→ Exercise data

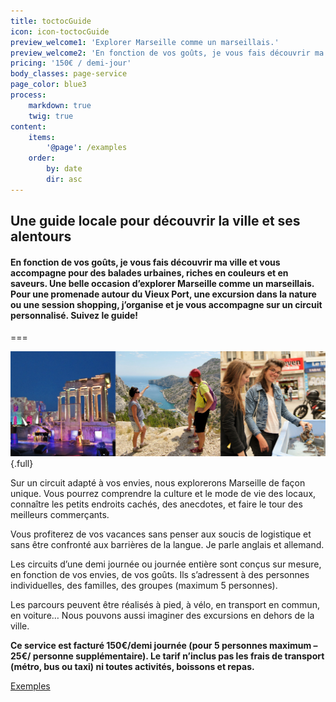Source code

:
 ```yaml
---
title: toctocGuide
icon: icon-toctocGuide
preview_welcome1: 'Explorer Marseille comme un marseillais.'
preview_welcome2: 'En fonction de vos goûts, je vous fais découvrir ma ville et vous accompagne pour des balades urbaines, riches en couleurs et en saveurs.'
pricing: '150€ / demi-jour'
body_classes: page-service
page_color: blue3
process:
    markdown: true
    twig: true
content:
    items:
        '@page': /examples
    order:
        by: date
        dir: asc
---
```


<div class="page-header  bgcolor-blue3" markdown="1">

## Une guide locale pour découvrir la ville et ses alentours

#### En fonction de vos goûts, je vous fais découvrir ma ville et vous accompagne pour des balades urbaines, riches en couleurs et en saveurs. Une belle occasion d’explorer Marseille comme un marseillais. Pour une promenade autour du Vieux Port, une excursion dans la nature ou une session shopping, j’organise et je vous accompagne sur un circuit personnalisé. Suivez le guide!

</div>

===

![](collage-toctocmarseille_5-3_u02.jpg?cropZoom=1200,400) {.full}

Sur un circuit adapté à vos envies, nous explorerons Marseille de façon unique. Vous pourrez comprendre la culture et le mode de vie des locaux, connaître les petits endroits cachés, des anecdotes, et faire le tour des meilleurs commerçants.

Vous profiterez de vos vacances sans penser aux soucis de logistique et sans être confronté aux barrières de la langue. Je parle anglais et allemand.

Les circuits d’une demi journée ou journée entière sont conçus sur mesure, en fonction de vos envies, de vos goûts. Ils s’adressent à des personnes individuelles, des familles, des groupes (maximum 5 personnes).

Les parcours peuvent être réalisés à pied, à vélo, en transport en commun, en voiture… Nous pouvons aussi imaginer des excursions en dehors de la ville.

**Ce service est facturé 150€/demi journée (pour 5 personnes maximum – 25€/ personne supplémentaire). Le tarif n’inclus pas les frais de transport (métro, bus ou taxi) ni toutes activités, boissons et repas.**

[Exemples](http://toctoc.peacock.uberspace.de/fr/examples)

→ Work task
Return each line from the material that includes the string "riches".

→ Response
preview_welcome2: 'En fonction de vos goûts, je vous fais découvrir ma ville et vous accompagne pour des balades urbaines, riches en couleurs et en saveurs.'
#### En fonction de vos goûts, je vous fais découvrir ma ville et vous accompagne pour des balades urbaines, riches en couleurs et en saveurs. Une belle occasion d’explorer Marseille comme un marseillais. Pour une promenade autour du Vieux Port, une excursion dans la nature ou une session shopping, j’organise et je vous accompagne sur un circuit personnalisé. Suivez le guide!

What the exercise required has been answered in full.